Foods/Supplements-Vitamins: Vitamin C - Oral

This is the other half of the vitamin C topic. (aka ascorbic acid; ascorbate)

Oral vitamin C from food or supplements is mostly not associated with reduced PCa risk. Studies mostly looked at vitamin C intake & the risk of a future PCa diagnosis.

Is there benefit after diagnosis? The vitamin C gurus who promote high-dose IVC say no.

SOME EFFECT on risk:

[Pos1] 2009 - Italy:

"for vitamin C the inverse association was of borderline statistical significance (OR = 0.86 ...)."

[Pos2] 2005 - U.S.

"Compared with men in the lowest quartile of intake, reduced risks were observed for men in the highest quartile of intake of vitamin C (OR = 0.49 ...)"

NO EFFECT on risk:

[Neg1] The Physicians' Health Study II Randomized Controlled Trial (2009)

"In this large, long-term trial of male physicians, neither vitamin E nor C supplementation reduced the risk of prostate or total cancer."

[Neg2] A 2006 U.S. study:

"Dietary and supplemental vitamin C intakes were not associated with a reduced risk of prostate cancer."

[Neg3] A 2005 U.S. study:

"The median plasma concentration of vitamin C for the cohort was 1.17 mg/dL, which is in the normal to high range for older men."
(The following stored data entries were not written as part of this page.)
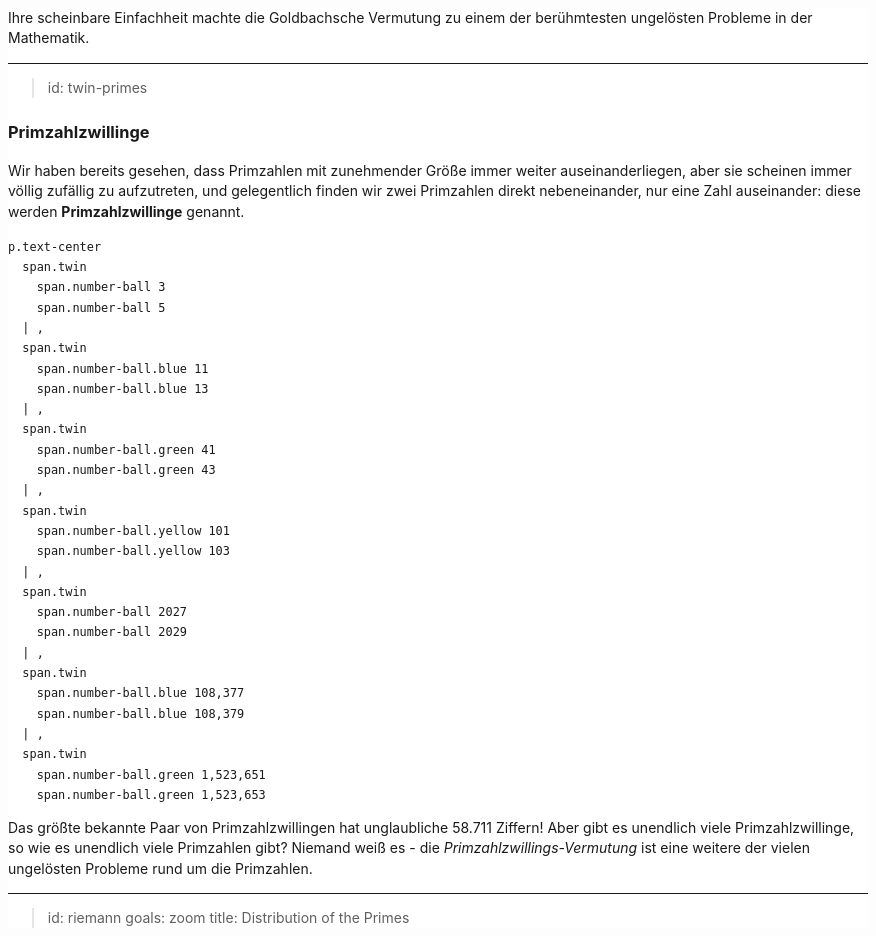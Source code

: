 Ihre scheinbare Einfachheit machte die Goldbachsche Vermutung zu einem der berühmtesten
ungelösten Probleme in der Mathematik.

---
> id: twin-primes

### Primzahlzwillinge

Wir haben bereits gesehen, dass Primzahlen mit zunehmender Größe immer weiter auseinanderliegen,
aber sie scheinen immer völlig zufällig zu aufzutreten, und gelegentlich finden wir zwei
Primzahlen direkt nebeneinander, nur eine Zahl auseinander: diese
werden __Primzahlzwillinge__ genannt.

    p.text-center
      span.twin
        span.number-ball 3
        span.number-ball 5
      | ,
      span.twin
        span.number-ball.blue 11
        span.number-ball.blue 13
      | ,
      span.twin
        span.number-ball.green 41
        span.number-ball.green 43
      | ,
      span.twin
        span.number-ball.yellow 101
        span.number-ball.yellow 103
      | ,
      span.twin
        span.number-ball 2027
        span.number-ball 2029
      | ,
      span.twin
        span.number-ball.blue 108,377
        span.number-ball.blue 108,379
      | ,
      span.twin
        span.number-ball.green 1,523,651
        span.number-ball.green 1,523,653

Das größte bekannte Paar von Primzahlzwillingen hat unglaubliche 58.711 Ziffern! Aber gibt
es unendlich viele Primzahlzwillinge, so wie es unendlich viele Primzahlen gibt?
Niemand weiß es - die _Primzahlzwillings-Vermutung_ ist eine weitere der vielen ungelösten
Probleme rund um die Primzahlen.

---
> id: riemann
> goals: zoom
> title: Distribution of the Primes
"The age-adjusted relative risk of prostate cancer for the highest quartile (median = 1.47 mg/dL ...) compared with the lowest quartile (median = 0.83 mg/dL ...) of plasma vitamin C concentration was 1.31" (!)

[Neg4] A 2003 U.S. study:

"In both cohorts, cases and controls had similar concentrations of alpha-carotene, beta-carotene, total carotene, beta-cryptoxanthin, lutein, lycopene, retinol, and ascorbic acid"

[Neg5] A 2002 Dutch study:

"For intake of retinol, vitamins C and E and other carotenoids (alpha-carotene, beta-carotene, lycopene, and lutein/zeaxanthin) no effect on overall prostate cancer risk was found."

[Neg6] A 2000 Swiss study found no benefit & reported:

"Increased cancer mortality risks associated with low plasma cholesterol were not explained by the confounding effect of antioxidant vitamins, but were attributed in part to the effect of preexisting cancer."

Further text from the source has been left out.